上記タービン翼の軸方向の端面は、空力の関係で軸方向と垂直な面に対して傾いている場合がある。この場合、投光したレーザー光が垂直に反射されないため、タービン翼の軸方向の端面に切欠部を設けて、レーザー光を垂直に反射させる。
【0016】
また、本発明においては、上記タービン翼の軸方向の端面は、上記軸方向と垂直な面に対し傾いており、上記光ファイバーケーブルは、上記投光部及び上記受光部が上記タービン翼の軸方向の端面に対して垂直な方向に配置されるように傾いているという構成を採用する。

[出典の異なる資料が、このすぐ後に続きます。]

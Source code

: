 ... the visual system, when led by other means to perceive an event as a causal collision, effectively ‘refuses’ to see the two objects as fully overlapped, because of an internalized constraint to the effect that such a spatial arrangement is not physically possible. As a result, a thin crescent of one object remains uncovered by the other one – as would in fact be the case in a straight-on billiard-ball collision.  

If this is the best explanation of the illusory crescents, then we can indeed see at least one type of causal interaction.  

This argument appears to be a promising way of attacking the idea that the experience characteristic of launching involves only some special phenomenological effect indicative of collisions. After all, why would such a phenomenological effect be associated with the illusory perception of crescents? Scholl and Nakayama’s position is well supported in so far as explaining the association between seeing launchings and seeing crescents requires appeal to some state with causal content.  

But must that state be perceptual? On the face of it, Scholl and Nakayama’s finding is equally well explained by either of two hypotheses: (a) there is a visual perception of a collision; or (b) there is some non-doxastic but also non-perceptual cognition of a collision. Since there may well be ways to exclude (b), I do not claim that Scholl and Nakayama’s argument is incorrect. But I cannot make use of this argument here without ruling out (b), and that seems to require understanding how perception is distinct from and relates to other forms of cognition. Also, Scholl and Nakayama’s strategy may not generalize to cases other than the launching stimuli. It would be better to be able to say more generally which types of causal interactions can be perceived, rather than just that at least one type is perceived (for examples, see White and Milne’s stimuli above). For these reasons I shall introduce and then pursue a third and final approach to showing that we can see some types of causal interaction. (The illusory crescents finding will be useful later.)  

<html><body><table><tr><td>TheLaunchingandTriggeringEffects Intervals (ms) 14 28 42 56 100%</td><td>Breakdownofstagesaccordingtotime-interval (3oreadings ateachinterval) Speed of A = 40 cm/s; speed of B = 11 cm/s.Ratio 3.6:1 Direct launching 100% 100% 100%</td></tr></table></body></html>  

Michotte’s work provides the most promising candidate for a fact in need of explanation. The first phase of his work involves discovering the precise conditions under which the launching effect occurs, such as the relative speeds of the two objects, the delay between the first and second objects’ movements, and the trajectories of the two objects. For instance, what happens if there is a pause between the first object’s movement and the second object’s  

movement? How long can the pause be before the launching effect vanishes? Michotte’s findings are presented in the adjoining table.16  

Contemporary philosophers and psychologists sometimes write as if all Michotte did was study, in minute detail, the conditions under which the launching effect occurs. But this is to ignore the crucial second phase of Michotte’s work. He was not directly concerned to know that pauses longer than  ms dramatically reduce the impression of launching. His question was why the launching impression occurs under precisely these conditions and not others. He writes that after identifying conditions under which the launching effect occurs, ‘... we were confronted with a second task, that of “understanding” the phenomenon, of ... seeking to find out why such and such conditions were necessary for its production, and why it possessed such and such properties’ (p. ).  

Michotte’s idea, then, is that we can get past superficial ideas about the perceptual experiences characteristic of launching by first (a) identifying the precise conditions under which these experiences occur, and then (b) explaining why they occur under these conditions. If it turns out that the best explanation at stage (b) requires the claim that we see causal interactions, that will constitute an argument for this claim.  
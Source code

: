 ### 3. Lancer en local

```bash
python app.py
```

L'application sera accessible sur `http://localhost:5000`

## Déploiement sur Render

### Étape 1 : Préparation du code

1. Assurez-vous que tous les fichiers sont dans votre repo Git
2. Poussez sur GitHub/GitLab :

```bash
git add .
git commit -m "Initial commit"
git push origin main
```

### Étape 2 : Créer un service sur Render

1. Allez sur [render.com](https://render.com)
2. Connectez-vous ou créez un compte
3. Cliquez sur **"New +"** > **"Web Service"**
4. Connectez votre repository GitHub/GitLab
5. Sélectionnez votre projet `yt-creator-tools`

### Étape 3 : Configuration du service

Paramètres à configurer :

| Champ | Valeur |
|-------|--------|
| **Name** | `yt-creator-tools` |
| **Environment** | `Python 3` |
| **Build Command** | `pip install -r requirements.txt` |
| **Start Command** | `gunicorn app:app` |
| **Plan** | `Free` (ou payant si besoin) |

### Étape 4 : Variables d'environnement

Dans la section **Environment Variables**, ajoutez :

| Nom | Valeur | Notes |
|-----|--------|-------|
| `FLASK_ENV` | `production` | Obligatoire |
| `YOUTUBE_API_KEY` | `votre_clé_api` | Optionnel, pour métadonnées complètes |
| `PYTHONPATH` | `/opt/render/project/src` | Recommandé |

上記タービン翼の軸方向の端面は、空力の関係で軸方向と垂直な面に対して傾いている場合がある。この場合、投光したレーザー光が垂直に反射されないため、投光部及び受光部がタービン翼の軸方向の端面に対して垂直な方向に配置されるように傾けて、レーザー光を垂直に反射させる。
【発明の効果】
【0017】
本発明によれば、タービン翼に向けて投光したレーザー光の反射光を検知して該タービン翼の振動を計測する光学プローブの取付構造であって、第1ハウジングと第2ハウジングとを組み合わせたタービンのハウジングを通過して上記タービン翼の端面に対向配置され、上記レーザー光を投光する投光部及び上記反射光を受光する受光部を備える光ファイバーケーブルと、内部に上記光ファイバーケーブルが挿通する挿通路を備えると共に、上記第1ハウジングと上記第2ハウジングとの間の継ぎ目に跨って設けられたプローブ導入管とを有するという構成を採用することによって、光ファイバーケーブルを、第1ハウジング及び第2ハウジングの継ぎ目に跨って設けられたプローブ導入管内部の挿通路を通して抜き差しすることが可能となり、継ぎ目における引っ掛かりを防止できる。
したがって、本発明は、光学プローブのメンテナンス作業性の向上を図ることができる。
【図面の簡単な説明】
【0018】
【図1】本発明の第1実施形態における光学プローブが設けられた可変容量型ターボチャージャを示す全体構成図である。
【図2】図1における矢視K図である。
【図3】図1における光学プローブが設けられる位置の拡大図である。
【図4】本発明の第2実施形態における光学プローブが設けられた可変容量型ターボチャージャを示す全体構成図である。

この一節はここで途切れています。